Third day of school down! I had a great day at school today. Still not a lot of homework, but we are moving along in class. I am starting to get nervous for how big my workload will be this semester. I have a few challenging, demanding classes and I hope I can handle it. I like all the classes! It has warmed up today and yesterday which is nice, made walking from the top of the hill not as bad! I feel like i have started a good connection with two girls in my Interpersonal class. I met them on the first day of class and talked with them and the second day as well. It may not be much but we are already talking with ease and friendly.
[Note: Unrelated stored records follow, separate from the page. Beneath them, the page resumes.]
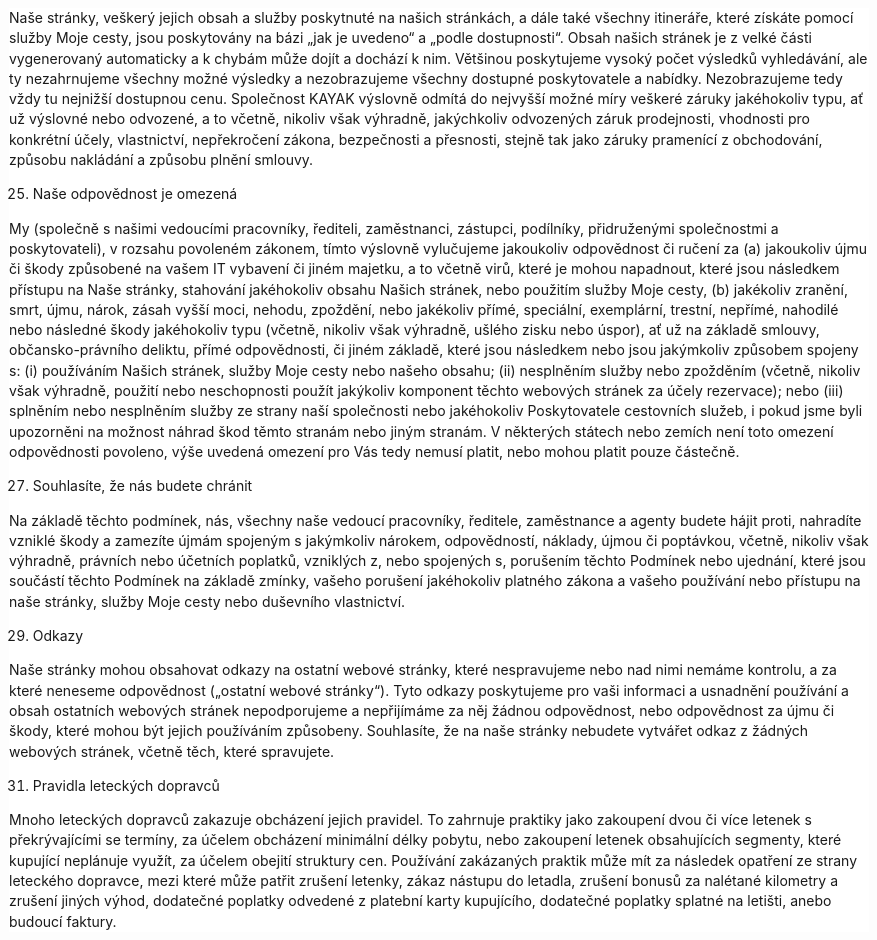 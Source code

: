 Naše stránky, veškerý jejich obsah a služby poskytnuté na našich stránkách, a dále také všechny itineráře, které získáte pomocí služby Moje cesty, jsou poskytovány na bázi „jak je uvedeno“ a „podle dostupnosti“. Obsah našich stránek je z velké části vygenerovaný automaticky a k chybám může dojít a dochází k nim. Většinou poskytujeme vysoký počet výsledků vyhledávání, ale ty nezahrnujeme všechny možné výsledky a nezobrazujeme všechny dostupné poskytovatele a nabídky. Nezobrazujeme tedy vždy tu nejnižší dostupnou cenu. Společnost KAYAK výslovně odmítá do nejvyšší možné míry veškeré záruky jakéhokoliv typu, ať už výslovné nebo odvozené, a to včetně, nikoliv však výhradně, jakýchkoliv odvozených záruk prodejnosti, vhodnosti pro konkrétní účely, vlastnictví, nepřekročení zákona, bezpečnosti a přesnosti, stejně tak jako záruky pramenící z obchodování, způsobu nakládání a způsobu plnění smlouvy.

25. Naše odpovědnost je omezená

My (společně s našimi vedoucími pracovníky, řediteli, zaměstnanci, zástupci, podílníky, přidruženými společnostmi a poskytovateli), v rozsahu povoleném zákonem, tímto výslovně vylučujeme jakoukoliv odpovědnost či ručení za (a) jakoukoliv újmu či škody způsobené na vašem IT vybavení či jiném majetku, a to včetně virů, které je mohou napadnout, které jsou následkem přístupu na Naše stránky, stahování jakéhokoliv obsahu Našich stránek, nebo použitím služby Moje cesty, (b) jakékoliv zranění, smrt, újmu, nárok, zásah vyšší moci, nehodu, zpoždění, nebo jakékoliv přímé, speciální, exemplární, trestní, nepřímé, nahodilé nebo následné škody jakéhokoliv typu (včetně, nikoliv však výhradně, ušlého zisku nebo úspor), ať už na základě smlouvy, občansko-právního deliktu, přímé odpovědnosti, či jiném základě, které jsou následkem nebo jsou jakýmkoliv způsobem spojeny s: (i) používáním Našich stránek, služby Moje cesty nebo našeho obsahu; (ii) nesplněním služby nebo zpožděním (včetně, nikoliv však výhradně, použití nebo neschopnosti použít jakýkoliv komponent těchto webových stránek za účely rezervace); nebo (iii) splněním nebo nesplněním služby ze strany naší společnosti nebo jakéhokoliv Poskytovatele cestovních služeb, i pokud jsme byli upozorněni na možnost náhrad škod těmto stranám nebo jiným stranám. V některých státech nebo zemích není toto omezení odpovědnosti povoleno, výše uvedená omezení pro Vás tedy nemusí platit, nebo mohou platit pouze částečně.

27. Souhlasíte, že nás budete chránit

Na základě těchto podmínek, nás, všechny naše vedoucí pracovníky, ředitele, zaměstnance a agenty budete hájit proti, nahradíte vzniklé škody a zamezíte újmám spojeným s jakýmkoliv nárokem, odpovědností, náklady, újmou či poptávkou, včetně, nikoliv však výhradně, právních nebo účetních poplatků, vzniklých z, nebo spojených s, porušením těchto Podmínek nebo ujednání, které jsou součástí těchto Podmínek na základě zmínky, vašeho porušení jakéhokoliv platného zákona a vašeho používání nebo přístupu na naše stránky, služby Moje cesty nebo duševního vlastnictví.

29. Odkazy

Naše stránky mohou obsahovat odkazy na ostatní webové stránky, které nespravujeme nebo nad nimi nemáme kontrolu, a za které neneseme odpovědnost („ostatní webové stránky“). Tyto odkazy poskytujeme pro vaši informaci a usnadnění používání a obsah ostatních webových stránek nepodporujeme a nepřijímáme za něj žádnou odpovědnost, nebo odpovědnost za újmu či škody, které mohou být jejich používáním způsobeny. Souhlasíte, že na naše stránky nebudete vytvářet odkaz z žádných webových stránek, včetně těch, které spravujete.

31. Pravidla leteckých dopravců

Mnoho leteckých dopravců zakazuje obcházení jejich pravidel. To zahrnuje praktiky jako zakoupení dvou či více letenek s překrývajícími se termíny, za účelem obcházení minimální délky pobytu, nebo zakoupení letenek obsahujících segmenty, které kupující neplánuje využít, za účelem obejití struktury cen. Používání zakázaných praktik může mít za následek opatření ze strany leteckého dopravce, mezi které může patřit zrušení letenky, zákaz nástupu do letadla, zrušení bonusů za nalétané kilometry a zrušení jiných výhod, dodatečné poplatky odvedené z platební karty kupujícího, dodatečné poplatky splatné na letišti, anebo budoucí faktury.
I don’t know why I find this exceptional. Maybe because when I meet people in classes, the first day they smile and talk and then the next they sit somewhere else in the classroom and pretend like we never talked before and look like they don’t want to be bothered. I try not to be that way but its also hard for me to reach out to others and make the first interaction so it’s understandable. I’ve also seen that a few people are in many of my classes. I need to talk to them ASAP! Those are the people that turn into either good friends or good acquaintances. Anyway, those are my communication observations for the day!